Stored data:
BEGIN

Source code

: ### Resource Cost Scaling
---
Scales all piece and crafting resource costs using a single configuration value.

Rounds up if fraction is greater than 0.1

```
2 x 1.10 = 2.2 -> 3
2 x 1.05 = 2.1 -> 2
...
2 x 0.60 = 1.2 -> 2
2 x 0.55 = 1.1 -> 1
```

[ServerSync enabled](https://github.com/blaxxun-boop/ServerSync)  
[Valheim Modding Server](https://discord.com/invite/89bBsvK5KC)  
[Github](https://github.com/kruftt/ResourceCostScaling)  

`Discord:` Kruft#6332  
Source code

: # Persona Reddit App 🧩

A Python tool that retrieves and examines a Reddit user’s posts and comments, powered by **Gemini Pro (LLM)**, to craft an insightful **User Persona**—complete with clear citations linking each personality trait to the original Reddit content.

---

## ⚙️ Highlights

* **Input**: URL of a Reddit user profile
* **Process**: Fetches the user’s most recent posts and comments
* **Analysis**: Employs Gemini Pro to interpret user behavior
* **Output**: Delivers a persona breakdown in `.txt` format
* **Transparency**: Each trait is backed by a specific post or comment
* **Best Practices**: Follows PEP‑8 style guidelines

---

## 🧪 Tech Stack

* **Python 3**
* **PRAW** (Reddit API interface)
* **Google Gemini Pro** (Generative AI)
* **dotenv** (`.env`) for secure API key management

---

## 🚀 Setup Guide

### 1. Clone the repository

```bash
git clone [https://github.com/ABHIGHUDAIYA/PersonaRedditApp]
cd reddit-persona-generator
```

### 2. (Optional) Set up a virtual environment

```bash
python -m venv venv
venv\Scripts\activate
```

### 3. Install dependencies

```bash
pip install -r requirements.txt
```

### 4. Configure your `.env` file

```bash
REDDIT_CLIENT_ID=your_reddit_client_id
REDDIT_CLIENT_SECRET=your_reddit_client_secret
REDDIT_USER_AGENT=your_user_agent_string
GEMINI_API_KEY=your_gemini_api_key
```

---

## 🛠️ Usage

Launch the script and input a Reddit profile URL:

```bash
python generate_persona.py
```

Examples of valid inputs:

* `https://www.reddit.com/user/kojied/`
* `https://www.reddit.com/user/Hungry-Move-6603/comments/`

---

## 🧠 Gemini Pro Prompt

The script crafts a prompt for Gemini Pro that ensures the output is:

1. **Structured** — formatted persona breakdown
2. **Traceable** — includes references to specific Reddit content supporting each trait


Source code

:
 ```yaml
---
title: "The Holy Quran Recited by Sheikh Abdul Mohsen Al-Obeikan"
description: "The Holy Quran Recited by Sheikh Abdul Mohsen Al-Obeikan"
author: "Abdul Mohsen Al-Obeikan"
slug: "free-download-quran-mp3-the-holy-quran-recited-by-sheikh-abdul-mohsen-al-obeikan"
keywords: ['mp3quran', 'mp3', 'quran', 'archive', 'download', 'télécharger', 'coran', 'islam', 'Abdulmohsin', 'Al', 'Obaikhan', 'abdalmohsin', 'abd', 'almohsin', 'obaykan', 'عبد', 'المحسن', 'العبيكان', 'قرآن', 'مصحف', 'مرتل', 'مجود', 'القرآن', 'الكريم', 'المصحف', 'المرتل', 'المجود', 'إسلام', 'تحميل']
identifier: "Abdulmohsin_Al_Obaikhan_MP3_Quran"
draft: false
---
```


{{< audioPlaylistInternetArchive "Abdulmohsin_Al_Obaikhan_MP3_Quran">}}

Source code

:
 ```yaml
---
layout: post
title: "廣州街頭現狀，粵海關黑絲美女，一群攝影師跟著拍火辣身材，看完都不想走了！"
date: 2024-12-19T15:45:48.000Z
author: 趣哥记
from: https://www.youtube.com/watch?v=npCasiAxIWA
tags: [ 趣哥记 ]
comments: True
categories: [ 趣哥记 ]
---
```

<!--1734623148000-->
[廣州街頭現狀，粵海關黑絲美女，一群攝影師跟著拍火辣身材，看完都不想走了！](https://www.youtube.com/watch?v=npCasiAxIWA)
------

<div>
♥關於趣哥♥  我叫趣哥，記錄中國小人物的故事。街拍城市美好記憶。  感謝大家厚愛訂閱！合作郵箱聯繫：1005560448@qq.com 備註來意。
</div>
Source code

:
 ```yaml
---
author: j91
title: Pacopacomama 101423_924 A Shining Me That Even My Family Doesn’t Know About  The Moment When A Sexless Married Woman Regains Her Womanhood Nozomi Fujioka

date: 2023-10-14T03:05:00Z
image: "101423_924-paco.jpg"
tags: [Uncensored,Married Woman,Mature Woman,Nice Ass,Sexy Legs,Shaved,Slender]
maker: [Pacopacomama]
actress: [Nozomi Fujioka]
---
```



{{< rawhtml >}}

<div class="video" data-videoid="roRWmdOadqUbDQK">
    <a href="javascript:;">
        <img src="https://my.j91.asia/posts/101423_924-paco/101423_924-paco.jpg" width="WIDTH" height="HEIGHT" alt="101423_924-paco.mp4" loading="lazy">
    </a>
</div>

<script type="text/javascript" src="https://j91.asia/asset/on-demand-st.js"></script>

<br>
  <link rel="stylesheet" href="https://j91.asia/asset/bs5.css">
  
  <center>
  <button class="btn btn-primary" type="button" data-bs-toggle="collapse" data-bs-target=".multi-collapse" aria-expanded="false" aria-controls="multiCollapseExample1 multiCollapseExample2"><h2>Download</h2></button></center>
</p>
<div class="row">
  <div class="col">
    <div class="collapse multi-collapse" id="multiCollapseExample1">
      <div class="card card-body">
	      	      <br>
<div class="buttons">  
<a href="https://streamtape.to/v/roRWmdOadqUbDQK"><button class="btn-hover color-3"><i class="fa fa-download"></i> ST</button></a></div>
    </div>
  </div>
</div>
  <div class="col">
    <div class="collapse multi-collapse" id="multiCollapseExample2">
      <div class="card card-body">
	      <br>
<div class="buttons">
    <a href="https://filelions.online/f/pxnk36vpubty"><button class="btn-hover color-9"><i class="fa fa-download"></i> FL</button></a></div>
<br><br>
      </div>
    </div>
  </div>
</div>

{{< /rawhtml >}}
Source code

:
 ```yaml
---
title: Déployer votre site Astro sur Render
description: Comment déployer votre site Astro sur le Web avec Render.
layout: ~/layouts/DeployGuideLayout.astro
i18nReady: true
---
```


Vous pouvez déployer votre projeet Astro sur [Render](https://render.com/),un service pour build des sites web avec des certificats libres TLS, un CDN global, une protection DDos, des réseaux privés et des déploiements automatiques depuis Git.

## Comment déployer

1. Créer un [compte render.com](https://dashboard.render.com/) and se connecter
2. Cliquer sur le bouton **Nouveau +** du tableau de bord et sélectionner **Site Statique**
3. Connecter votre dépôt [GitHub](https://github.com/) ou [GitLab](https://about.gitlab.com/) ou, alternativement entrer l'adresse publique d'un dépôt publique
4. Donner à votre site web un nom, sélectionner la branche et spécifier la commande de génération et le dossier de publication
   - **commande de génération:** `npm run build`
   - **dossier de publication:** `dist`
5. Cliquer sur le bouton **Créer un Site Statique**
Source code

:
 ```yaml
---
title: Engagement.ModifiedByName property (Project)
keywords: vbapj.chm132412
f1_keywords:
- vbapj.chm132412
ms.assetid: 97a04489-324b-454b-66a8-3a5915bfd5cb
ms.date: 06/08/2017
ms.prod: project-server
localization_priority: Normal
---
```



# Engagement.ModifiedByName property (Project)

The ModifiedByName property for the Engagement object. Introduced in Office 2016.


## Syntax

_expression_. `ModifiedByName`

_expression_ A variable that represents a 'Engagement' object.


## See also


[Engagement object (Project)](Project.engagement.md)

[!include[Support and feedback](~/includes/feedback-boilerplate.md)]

END
BEGIN

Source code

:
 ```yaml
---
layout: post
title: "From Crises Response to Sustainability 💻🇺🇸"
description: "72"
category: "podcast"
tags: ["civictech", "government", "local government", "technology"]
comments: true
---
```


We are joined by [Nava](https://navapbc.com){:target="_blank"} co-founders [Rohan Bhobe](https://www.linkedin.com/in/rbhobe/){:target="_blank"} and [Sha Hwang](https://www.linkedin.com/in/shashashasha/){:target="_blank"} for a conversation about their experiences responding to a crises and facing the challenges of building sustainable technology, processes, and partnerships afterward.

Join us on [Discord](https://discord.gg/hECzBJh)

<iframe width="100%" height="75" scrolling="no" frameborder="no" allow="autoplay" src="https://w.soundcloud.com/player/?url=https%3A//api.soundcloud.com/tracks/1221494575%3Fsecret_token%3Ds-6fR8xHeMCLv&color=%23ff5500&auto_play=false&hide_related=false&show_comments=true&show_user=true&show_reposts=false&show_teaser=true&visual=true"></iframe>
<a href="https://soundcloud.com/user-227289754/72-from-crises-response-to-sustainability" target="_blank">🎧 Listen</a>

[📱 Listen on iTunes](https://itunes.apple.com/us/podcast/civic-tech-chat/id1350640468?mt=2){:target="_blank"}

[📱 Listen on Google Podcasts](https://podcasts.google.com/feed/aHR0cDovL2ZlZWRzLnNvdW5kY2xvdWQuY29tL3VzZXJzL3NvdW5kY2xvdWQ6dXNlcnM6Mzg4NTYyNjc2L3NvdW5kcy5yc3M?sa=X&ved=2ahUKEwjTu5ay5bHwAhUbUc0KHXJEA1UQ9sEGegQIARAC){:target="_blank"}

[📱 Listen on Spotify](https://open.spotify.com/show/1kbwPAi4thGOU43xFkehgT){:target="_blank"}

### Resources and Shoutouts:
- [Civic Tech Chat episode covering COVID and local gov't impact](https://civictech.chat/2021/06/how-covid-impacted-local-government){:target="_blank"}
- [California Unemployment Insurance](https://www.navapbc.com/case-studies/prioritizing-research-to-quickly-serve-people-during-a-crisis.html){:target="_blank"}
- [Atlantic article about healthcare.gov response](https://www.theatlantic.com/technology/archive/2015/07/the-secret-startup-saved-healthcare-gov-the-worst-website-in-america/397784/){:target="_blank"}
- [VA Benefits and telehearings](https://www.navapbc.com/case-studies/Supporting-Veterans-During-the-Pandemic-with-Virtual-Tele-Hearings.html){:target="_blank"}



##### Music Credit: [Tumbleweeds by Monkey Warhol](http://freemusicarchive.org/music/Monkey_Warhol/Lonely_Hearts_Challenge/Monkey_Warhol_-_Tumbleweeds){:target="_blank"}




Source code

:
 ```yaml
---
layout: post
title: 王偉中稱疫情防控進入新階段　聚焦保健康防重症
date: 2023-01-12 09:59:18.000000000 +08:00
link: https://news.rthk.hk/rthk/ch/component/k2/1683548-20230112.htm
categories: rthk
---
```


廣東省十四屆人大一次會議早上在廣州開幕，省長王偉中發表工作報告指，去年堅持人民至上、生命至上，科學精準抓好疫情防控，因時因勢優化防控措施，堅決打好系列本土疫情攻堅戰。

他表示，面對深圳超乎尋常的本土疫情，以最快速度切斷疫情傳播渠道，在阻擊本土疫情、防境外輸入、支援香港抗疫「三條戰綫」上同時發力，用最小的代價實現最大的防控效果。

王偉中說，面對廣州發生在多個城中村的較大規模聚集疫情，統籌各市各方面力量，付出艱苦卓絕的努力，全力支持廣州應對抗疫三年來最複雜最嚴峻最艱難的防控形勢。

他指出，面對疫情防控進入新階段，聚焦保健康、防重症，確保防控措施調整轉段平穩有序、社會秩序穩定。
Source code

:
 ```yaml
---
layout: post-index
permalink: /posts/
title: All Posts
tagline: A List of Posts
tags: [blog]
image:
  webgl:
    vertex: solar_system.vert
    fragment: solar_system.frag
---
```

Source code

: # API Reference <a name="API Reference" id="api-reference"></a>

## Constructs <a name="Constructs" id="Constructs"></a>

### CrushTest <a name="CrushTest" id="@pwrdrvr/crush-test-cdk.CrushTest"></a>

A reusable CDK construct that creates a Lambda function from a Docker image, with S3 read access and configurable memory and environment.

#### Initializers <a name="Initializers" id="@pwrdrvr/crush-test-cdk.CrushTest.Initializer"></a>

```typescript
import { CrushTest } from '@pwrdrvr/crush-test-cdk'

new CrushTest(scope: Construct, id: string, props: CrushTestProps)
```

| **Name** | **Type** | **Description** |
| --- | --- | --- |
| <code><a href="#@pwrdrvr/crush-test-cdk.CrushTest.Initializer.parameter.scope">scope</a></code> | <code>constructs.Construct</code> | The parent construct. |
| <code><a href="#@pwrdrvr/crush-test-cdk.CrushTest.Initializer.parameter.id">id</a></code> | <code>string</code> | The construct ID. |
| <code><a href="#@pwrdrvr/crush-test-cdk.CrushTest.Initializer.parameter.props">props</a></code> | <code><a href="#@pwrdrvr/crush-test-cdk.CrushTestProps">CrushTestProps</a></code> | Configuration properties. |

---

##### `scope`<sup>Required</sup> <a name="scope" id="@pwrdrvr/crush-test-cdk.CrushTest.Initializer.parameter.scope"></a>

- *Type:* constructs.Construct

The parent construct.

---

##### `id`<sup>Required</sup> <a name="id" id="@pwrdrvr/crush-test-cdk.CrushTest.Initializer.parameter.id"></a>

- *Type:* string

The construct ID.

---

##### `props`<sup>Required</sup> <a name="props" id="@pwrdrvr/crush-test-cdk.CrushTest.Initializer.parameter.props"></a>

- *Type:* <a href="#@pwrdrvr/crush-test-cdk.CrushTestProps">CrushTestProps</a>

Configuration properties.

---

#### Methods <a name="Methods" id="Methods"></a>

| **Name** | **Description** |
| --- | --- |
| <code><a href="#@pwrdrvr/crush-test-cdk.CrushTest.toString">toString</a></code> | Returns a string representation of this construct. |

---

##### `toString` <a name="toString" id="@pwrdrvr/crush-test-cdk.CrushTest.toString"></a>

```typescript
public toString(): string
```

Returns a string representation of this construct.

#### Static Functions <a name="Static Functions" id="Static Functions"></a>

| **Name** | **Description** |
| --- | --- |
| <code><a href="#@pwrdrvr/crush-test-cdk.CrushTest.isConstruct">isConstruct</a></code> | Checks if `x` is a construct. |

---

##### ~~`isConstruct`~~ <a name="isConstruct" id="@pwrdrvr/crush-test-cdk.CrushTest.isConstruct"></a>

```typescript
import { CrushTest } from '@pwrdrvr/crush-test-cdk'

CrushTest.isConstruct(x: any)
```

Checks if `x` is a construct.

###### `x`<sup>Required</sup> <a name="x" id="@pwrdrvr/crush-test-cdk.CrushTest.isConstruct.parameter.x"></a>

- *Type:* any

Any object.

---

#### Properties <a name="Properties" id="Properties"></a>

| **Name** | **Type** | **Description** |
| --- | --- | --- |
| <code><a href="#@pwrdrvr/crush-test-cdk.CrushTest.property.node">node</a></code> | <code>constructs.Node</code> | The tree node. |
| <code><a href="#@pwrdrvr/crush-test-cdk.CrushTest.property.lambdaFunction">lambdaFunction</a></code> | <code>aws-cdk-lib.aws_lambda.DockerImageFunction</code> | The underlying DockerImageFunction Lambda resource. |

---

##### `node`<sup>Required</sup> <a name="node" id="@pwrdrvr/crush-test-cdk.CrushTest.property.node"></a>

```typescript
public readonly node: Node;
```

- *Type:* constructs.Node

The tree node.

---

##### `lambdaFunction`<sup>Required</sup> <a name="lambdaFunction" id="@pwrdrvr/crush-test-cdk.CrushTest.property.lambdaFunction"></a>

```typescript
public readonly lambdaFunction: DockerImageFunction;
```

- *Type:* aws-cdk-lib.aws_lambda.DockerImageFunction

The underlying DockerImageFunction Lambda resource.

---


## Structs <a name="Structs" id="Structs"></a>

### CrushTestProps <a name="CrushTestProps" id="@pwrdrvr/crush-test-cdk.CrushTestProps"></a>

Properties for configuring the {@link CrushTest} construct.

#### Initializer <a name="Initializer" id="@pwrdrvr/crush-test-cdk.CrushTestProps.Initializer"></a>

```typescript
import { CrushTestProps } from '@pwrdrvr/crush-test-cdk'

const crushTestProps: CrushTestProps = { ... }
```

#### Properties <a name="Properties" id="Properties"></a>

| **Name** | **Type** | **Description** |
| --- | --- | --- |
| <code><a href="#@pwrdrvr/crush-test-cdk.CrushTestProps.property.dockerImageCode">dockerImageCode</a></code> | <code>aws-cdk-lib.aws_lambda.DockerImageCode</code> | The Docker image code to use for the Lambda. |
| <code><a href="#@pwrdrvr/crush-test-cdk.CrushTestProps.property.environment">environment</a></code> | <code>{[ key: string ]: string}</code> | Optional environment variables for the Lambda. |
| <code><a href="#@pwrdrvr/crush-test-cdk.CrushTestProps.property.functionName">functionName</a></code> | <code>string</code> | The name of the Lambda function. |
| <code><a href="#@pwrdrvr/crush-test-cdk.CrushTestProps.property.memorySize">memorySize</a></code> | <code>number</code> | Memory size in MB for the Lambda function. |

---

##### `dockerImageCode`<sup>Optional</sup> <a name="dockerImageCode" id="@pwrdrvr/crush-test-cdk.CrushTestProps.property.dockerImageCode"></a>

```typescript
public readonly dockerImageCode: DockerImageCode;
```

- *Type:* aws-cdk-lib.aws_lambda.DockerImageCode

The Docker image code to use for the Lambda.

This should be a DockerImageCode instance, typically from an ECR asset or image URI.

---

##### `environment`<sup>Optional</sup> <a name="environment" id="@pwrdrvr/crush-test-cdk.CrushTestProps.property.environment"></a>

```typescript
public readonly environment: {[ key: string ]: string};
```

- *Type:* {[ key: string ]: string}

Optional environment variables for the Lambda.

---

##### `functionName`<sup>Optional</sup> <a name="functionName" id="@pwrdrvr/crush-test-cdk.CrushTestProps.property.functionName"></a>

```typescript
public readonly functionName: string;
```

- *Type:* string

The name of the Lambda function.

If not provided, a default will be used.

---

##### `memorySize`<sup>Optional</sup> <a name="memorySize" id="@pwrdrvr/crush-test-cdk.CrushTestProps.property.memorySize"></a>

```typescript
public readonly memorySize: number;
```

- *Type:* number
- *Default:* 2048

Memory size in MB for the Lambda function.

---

END

▶ [Task prompt]: Out of the preceding entries, pull each line that contains the word "roRWmdOadqUbDQK".

▶ [Result]:
<div class="video" data-videoid="roRWmdOadqUbDQK">
<a href="https://streamtape.to/v/roRWmdOadqUbDQK"><button class="btn-hover color-3"><i class="fa fa-download"></i> ST</button></a></div>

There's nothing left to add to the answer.